ORAIB TOUKAN: IMAGING THE IMAGE
VIA DOLOROSA | WHEN THINGS OCCUR | OFFING

WEDNESDAY 27 NOVEMBER | 18:20
BERTHA DOCHOUSE, Curzon Bloomsbury The Brunswick Centre, WC1N 1AW

From scholar and artist, Oraib Toukan, we present a triple bill of films borne out of her study of photography, film, and text, from which she seeks native and vernacular understandings of images. Over images both found and created, bringing us memories, reveries, and snapshots of the everyday, we hear the voices of eminent scholars and practitioners. In Via Dolorosa, we go back to images of the resistance and listen to Palestinian Culture Studies professor, Nadia Yaqub, address the role of cinema in the images of the late revolutionary, Hani Jawharieh. Coming to more recent chapters in our histories of violence, When Things Occur, brings us voices of several photojournalists in Gaza who contemplate empathy, mourning, suffering and distance as it plays out in their globally-distributed captures of the 2014 onslaught; and finally, Offing, invites visual artist, Salman Nawati, to narrate visceral experiences of the 2021 attacks in Gaza, set against images of a peripheral quotidien.

Via Dolorosa (2021, 21’)

Footage shot by the late Palestinian photographer and cinematographer, Hani Jawharieh, slowed-down, studied, and re-assembled with material from where it was found—piles of film reels discarded by former Soviet cultural centers in Amman, Jordan, accompanied with commentary by feminist literary and film scholar Nadia Yaqub. Via Dolorosa (Latin for the Arabic 'Way of Suffering') is itself a processional route that Jawharieh filmed in his birth city of Jerusalem.
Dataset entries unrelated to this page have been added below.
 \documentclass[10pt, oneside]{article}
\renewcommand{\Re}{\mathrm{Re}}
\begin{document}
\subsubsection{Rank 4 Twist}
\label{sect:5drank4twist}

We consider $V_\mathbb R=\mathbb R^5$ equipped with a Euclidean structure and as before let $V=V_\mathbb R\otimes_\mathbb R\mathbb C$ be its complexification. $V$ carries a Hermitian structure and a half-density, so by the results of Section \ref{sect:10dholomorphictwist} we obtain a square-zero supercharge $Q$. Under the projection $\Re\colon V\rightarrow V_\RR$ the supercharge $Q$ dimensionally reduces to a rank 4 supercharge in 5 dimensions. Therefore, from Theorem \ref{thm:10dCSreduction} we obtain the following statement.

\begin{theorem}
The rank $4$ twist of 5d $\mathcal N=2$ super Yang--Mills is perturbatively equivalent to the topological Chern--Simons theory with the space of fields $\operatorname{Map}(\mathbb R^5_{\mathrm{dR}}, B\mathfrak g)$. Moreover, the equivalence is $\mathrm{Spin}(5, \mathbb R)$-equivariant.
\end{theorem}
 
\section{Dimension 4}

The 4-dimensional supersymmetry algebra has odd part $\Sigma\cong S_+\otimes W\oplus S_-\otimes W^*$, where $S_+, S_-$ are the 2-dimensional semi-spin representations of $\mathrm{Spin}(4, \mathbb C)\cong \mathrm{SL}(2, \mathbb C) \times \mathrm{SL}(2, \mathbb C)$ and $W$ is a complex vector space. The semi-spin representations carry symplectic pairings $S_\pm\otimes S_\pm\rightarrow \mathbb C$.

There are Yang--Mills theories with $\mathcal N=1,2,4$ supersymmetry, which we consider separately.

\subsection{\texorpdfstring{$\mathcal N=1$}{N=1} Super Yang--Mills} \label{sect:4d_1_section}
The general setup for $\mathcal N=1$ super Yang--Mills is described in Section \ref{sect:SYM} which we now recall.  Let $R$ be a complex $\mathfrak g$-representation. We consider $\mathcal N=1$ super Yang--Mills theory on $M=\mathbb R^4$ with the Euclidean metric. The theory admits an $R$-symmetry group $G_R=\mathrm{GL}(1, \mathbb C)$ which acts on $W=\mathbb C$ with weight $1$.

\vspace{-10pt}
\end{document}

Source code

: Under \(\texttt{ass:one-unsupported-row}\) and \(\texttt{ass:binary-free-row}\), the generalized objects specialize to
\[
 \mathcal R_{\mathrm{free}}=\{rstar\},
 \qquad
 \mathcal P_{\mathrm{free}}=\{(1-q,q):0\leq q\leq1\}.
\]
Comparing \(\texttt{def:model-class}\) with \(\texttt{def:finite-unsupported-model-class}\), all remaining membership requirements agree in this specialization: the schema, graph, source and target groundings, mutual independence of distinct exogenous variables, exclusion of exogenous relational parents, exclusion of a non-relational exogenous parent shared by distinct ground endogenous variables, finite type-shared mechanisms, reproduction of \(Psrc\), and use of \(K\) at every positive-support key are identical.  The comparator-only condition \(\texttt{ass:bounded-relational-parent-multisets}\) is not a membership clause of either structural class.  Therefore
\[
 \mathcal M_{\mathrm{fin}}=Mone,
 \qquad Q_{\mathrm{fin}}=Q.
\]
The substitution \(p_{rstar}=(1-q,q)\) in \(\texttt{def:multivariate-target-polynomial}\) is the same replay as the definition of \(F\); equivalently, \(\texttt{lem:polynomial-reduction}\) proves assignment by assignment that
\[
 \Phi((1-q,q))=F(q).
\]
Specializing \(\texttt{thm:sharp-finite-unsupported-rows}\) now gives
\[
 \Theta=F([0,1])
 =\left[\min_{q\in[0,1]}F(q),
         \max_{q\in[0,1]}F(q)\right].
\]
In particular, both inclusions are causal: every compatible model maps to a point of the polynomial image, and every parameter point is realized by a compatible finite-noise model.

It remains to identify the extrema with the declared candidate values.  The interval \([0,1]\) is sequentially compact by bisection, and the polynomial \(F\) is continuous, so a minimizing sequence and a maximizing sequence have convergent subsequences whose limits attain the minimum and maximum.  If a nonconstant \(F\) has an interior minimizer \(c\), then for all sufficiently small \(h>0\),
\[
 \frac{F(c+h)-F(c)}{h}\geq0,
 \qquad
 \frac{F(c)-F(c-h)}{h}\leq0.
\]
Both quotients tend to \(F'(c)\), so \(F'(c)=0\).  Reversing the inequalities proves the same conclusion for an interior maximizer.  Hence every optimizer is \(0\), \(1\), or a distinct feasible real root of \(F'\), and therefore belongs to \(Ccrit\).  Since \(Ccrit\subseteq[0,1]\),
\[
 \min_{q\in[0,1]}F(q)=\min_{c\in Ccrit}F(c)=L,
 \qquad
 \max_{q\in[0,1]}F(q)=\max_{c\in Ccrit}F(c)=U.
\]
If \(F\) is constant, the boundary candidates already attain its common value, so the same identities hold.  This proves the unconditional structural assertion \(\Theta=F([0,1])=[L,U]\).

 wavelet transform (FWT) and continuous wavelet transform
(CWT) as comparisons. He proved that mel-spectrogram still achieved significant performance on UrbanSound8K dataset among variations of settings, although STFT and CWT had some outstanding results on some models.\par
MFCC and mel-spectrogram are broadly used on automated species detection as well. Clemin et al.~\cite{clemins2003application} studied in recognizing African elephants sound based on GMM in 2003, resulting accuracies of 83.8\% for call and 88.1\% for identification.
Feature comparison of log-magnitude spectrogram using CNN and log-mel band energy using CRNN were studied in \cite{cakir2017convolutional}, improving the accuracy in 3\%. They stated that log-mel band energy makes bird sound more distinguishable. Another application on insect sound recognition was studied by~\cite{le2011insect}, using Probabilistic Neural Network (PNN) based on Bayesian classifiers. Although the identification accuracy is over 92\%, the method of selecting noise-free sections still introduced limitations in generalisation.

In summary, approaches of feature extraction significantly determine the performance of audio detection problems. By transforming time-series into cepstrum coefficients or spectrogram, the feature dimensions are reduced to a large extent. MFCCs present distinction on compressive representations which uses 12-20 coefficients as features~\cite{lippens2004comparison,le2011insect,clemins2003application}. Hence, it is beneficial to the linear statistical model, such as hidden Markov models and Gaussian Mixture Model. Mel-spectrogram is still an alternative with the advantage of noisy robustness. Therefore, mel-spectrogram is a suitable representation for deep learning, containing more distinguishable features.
When Things Occur (2016, 27')

When Things Occur is based on Skype conversations with Gazans that were behind the images transmitting from screen to screen in the 2014 Israeli onslaught on Gaza. The film probes the face of mourning and grief—its digital embodiment, transmission, and representation. It asks how the gaze gets channelled digitally, and how empathy travels. What exactly is viewing suffering ‘at a distance’? Who is ‘local’ in the representation of war? And what is the behaviour and political economy of the image of war? 

Offing (2021, 29')

What narratives escape the frame of war, and how do those bearing witness, in turn, consume media? Offing, re-focuses the lens on the tender and the mundane as acts of life, and re-centres rationality as away into the unrenewable essence of sound and subjectivity. Employing the spoken online voice of artist Salman Nawati, against footage shot by Toukan outside of Gaza, the film departs from the summer 2021 war on Gaza.